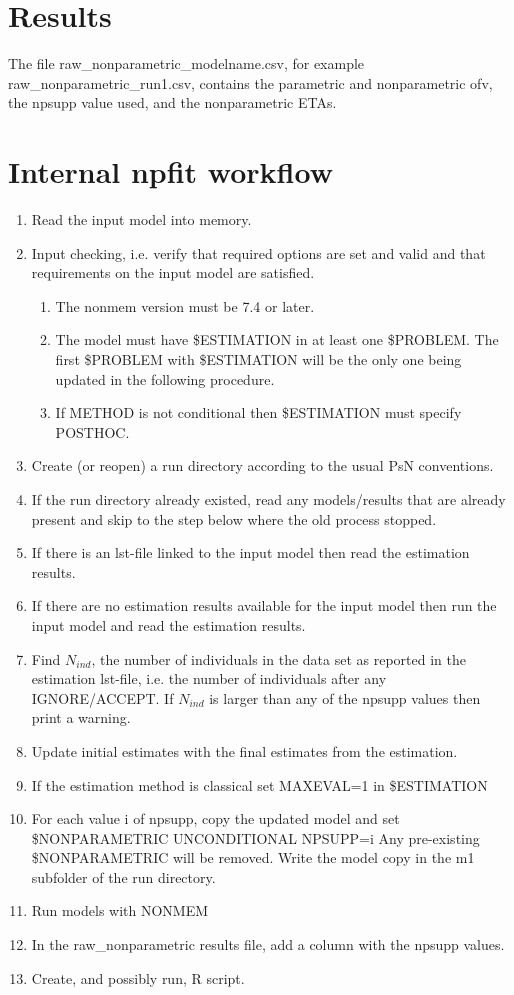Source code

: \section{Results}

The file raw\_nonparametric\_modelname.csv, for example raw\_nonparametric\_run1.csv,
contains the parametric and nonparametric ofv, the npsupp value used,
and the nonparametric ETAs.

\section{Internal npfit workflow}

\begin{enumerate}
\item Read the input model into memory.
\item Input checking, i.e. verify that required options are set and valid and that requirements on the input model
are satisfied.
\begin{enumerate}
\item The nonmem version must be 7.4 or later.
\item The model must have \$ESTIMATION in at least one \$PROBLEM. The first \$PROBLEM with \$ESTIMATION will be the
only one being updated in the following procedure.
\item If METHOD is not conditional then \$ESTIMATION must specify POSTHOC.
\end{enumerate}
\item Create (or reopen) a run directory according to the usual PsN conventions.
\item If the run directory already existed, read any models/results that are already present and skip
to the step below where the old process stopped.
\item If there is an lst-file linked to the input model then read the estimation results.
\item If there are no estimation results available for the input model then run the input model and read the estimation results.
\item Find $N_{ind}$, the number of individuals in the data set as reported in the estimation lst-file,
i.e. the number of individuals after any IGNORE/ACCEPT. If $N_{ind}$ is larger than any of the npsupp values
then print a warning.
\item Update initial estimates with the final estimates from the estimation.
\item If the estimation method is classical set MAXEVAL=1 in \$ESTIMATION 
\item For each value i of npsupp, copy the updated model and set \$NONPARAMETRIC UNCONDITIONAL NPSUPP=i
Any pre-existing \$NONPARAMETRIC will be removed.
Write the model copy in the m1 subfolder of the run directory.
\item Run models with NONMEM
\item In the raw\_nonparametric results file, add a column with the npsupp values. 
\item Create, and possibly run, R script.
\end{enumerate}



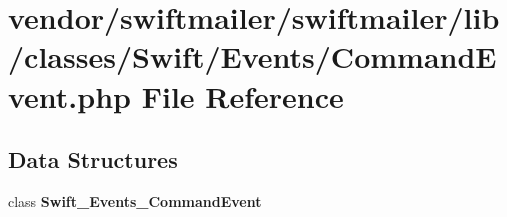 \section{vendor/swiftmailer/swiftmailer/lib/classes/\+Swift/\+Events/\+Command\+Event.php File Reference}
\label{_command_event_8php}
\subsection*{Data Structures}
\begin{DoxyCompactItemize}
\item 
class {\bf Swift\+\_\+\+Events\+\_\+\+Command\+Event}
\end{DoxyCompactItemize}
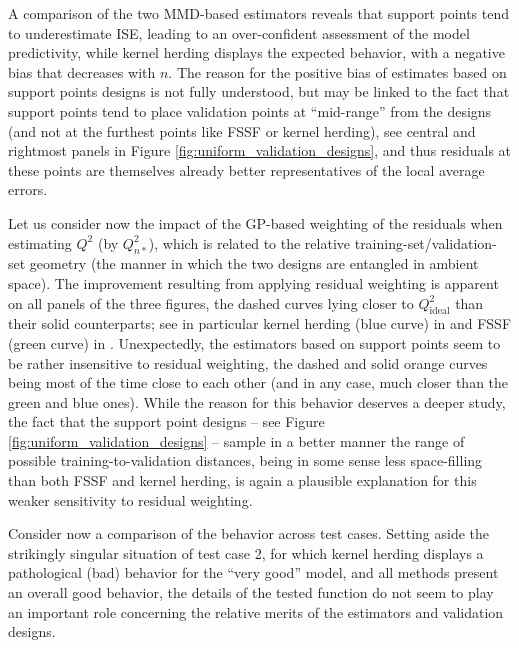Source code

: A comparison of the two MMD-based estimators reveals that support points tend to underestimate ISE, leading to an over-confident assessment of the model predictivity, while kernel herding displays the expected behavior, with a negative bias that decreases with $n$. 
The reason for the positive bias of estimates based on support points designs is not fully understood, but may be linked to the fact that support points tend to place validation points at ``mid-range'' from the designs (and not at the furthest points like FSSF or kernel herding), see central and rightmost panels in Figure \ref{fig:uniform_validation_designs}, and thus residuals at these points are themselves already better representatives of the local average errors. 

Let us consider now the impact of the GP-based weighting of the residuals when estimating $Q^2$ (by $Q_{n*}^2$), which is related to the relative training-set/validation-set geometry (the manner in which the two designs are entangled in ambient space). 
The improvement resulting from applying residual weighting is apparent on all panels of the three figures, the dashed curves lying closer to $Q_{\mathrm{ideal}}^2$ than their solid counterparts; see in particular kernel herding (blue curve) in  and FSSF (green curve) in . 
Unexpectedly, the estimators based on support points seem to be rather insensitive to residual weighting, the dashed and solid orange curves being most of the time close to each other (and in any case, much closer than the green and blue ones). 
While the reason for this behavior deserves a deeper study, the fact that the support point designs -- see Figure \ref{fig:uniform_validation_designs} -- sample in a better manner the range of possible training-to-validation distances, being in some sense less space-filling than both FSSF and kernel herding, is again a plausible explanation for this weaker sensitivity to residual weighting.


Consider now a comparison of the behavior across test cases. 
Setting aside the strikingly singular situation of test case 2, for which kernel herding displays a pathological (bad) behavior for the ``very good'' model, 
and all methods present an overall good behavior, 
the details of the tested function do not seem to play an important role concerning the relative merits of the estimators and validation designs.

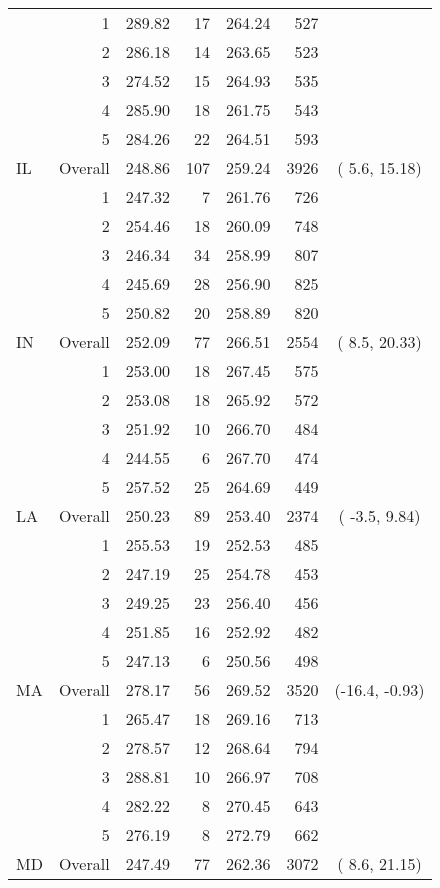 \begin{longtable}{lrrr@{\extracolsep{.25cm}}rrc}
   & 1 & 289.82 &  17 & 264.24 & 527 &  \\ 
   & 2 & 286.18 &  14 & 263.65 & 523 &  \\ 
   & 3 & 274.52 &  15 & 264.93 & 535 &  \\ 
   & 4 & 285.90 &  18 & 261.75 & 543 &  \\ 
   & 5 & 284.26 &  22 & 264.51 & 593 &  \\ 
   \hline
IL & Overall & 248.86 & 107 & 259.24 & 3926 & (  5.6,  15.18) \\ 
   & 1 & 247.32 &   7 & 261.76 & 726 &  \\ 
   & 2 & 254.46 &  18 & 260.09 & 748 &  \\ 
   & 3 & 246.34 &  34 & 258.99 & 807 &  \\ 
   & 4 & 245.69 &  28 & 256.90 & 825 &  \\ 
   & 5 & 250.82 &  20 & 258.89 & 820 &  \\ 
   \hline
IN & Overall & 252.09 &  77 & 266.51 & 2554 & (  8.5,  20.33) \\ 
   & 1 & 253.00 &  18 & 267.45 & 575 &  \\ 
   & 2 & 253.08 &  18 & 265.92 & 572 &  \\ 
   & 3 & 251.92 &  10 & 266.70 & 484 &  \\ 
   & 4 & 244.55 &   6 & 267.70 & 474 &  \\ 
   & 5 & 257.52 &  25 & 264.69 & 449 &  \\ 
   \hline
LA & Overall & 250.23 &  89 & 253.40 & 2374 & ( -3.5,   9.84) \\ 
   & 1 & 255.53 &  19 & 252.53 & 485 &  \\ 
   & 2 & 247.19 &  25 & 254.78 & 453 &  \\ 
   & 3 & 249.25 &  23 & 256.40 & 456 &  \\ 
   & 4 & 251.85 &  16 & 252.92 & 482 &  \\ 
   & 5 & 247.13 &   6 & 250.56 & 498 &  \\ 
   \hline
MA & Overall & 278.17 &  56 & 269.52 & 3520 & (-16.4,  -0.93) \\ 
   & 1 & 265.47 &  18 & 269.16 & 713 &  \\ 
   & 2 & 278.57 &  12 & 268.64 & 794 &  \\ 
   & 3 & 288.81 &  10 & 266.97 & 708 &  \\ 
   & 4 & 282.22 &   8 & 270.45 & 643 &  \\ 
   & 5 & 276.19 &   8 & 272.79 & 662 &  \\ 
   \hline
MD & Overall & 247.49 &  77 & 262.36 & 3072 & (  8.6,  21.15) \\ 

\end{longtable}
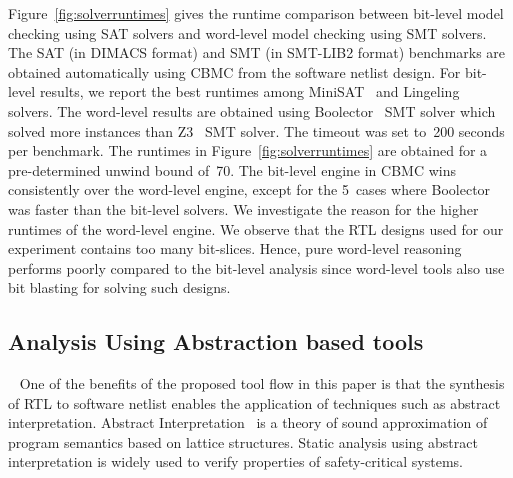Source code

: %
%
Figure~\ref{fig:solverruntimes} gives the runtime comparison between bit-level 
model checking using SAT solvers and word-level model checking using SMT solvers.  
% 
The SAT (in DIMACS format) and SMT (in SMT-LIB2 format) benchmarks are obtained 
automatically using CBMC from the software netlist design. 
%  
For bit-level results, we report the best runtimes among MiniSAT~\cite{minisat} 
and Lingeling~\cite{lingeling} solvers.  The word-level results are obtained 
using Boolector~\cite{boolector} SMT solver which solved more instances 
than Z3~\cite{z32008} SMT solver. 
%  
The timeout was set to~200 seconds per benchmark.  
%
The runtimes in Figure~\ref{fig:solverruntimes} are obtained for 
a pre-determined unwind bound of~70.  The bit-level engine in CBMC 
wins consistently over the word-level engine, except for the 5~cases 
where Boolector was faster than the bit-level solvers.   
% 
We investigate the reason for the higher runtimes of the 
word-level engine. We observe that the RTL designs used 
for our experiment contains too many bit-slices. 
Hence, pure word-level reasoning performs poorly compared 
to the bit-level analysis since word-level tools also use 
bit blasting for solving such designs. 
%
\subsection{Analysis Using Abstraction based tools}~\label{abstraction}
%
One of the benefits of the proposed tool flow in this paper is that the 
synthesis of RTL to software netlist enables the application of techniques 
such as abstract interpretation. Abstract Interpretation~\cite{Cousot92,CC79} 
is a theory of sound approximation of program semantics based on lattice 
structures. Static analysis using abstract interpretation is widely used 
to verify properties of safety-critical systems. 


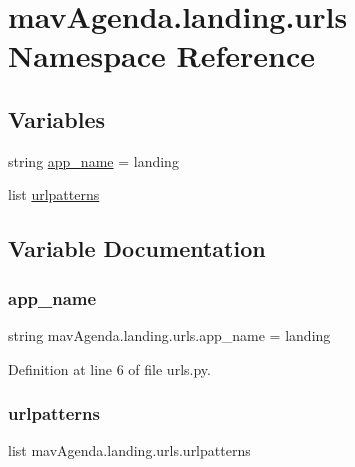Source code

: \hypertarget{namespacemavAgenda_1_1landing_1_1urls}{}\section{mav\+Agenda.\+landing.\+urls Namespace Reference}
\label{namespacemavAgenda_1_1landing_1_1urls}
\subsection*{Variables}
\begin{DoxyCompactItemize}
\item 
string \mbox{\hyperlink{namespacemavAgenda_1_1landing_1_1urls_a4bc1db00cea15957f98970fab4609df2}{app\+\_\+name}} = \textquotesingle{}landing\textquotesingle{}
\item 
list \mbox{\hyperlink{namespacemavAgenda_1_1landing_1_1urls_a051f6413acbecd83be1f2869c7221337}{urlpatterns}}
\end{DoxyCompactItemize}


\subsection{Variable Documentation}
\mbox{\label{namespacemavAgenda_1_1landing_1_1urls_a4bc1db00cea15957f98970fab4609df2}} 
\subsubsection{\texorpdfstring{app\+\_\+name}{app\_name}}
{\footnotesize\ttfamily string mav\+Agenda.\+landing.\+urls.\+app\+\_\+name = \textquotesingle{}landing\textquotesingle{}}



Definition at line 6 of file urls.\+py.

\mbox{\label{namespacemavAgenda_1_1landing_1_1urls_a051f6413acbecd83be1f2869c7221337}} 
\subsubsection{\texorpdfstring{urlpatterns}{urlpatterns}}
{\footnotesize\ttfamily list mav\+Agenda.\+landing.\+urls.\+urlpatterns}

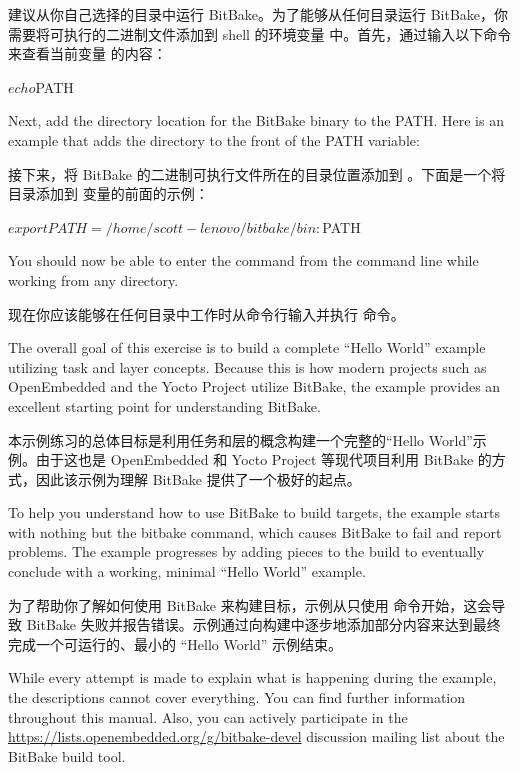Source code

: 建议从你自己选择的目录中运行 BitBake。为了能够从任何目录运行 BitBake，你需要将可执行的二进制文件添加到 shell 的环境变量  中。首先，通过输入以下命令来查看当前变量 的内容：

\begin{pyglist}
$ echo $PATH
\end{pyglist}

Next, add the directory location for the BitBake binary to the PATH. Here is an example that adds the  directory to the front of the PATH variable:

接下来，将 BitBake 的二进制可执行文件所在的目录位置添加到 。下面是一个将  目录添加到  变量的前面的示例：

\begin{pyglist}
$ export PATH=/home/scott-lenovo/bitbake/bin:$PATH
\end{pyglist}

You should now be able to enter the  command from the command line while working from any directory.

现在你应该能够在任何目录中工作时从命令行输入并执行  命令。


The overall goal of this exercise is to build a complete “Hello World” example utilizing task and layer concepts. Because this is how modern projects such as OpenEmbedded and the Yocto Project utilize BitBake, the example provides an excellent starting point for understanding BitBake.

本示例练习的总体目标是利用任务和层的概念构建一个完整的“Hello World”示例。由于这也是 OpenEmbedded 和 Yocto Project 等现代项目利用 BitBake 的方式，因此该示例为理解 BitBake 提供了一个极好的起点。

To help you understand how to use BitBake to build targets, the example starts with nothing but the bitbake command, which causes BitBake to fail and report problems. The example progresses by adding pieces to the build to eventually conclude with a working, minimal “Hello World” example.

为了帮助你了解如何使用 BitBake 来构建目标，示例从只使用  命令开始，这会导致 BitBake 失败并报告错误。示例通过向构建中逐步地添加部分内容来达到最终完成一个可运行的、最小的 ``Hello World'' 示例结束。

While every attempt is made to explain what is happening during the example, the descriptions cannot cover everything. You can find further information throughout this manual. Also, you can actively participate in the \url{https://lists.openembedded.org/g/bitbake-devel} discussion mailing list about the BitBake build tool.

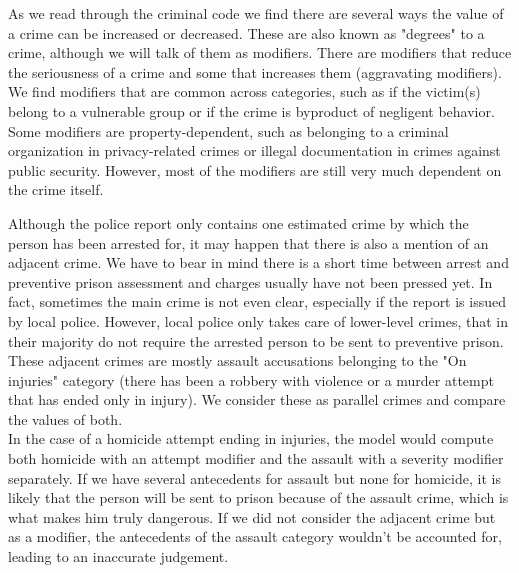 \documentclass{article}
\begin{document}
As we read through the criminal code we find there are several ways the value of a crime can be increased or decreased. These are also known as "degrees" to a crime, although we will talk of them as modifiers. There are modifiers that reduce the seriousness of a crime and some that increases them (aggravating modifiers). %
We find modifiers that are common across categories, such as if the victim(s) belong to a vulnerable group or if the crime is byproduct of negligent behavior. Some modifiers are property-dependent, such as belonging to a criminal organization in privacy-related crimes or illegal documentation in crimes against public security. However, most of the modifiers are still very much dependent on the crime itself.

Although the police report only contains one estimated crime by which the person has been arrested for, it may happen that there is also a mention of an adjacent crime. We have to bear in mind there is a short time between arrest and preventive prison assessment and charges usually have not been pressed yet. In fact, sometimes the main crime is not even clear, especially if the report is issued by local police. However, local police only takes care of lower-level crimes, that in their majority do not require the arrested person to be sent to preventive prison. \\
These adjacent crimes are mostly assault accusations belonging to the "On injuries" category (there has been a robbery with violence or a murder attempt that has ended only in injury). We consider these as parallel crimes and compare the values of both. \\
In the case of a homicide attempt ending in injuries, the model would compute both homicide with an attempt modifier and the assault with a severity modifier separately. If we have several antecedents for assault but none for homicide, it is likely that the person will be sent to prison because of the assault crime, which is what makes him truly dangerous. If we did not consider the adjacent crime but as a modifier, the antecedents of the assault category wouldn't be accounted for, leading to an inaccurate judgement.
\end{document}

· · · · · · ·

■ **WHAT IS BEING ASKED**
Copy the lines above exactly, starting at the one with "接下来，将 BitBake 的二进制可执行文件所在的目录位置添加到" and ending at the one with "We find modifiers", both included. Leave out any pictures and add nothing else.

■ **TASK OUTPUT**
接下来，将 BitBake 的二进制可执行文件所在的目录位置添加到 。下面是一个将  目录添加到  变量的前面的示例：

\begin{pyglist}
$ export PATH=/home/scott-lenovo/bitbake/bin:$PATH
\end{pyglist}

You should now be able to enter the  command from the command line while working from any directory.

现在你应该能够在任何目录中工作时从命令行输入并执行  命令。


The overall goal of this exercise is to build a complete “Hello World” example utilizing task and layer concepts. Because this is how modern projects such as OpenEmbedded and the Yocto Project utilize BitBake, the example provides an excellent starting point for understanding BitBake.

本示例练习的总体目标是利用任务和层的概念构建一个完整的“Hello World”示例。由于这也是 OpenEmbedded 和 Yocto Project 等现代项目利用 BitBake 的方式，因此该示例为理解 BitBake 提供了一个极好的起点。

To help you understand how to use BitBake to build targets, the example starts with nothing but the bitbake command, which causes BitBake to fail and report problems. The example progresses by adding pieces to the build to eventually conclude with a working, minimal “Hello World” example.

为了帮助你了解如何使用 BitBake 来构建目标，示例从只使用  命令开始，这会导致 BitBake 失败并报告错误。示例通过向构建中逐步地添加部分内容来达到最终完成一个可运行的、最小的 ``Hello World'' 示例结束。

While every attempt is made to explain what is happening during the example, the descriptions cannot cover everything. You can find further information throughout this manual. Also, you can actively participate in the \url{https://lists.openembedded.org/g/bitbake-devel} discussion mailing list about the BitBake build tool.

 \documentclass{article}
\begin{document}
As we read through the criminal code we find there are several ways the value of a crime can be increased or decreased. These are also known as "degrees" to a crime, although we will talk of them as modifiers. There are modifiers that reduce the seriousness of a crime and some that increases them (aggravating modifiers). %
We find modifiers that are common across categories, such as if the victim(s) belong to a vulnerable group or if the crime is byproduct of negligent behavior. Some modifiers are property-dependent, such as belonging to a criminal organization in privacy-related crimes or illegal documentation in crimes against public security. However, most of the modifiers are still very much dependent on the crime itself.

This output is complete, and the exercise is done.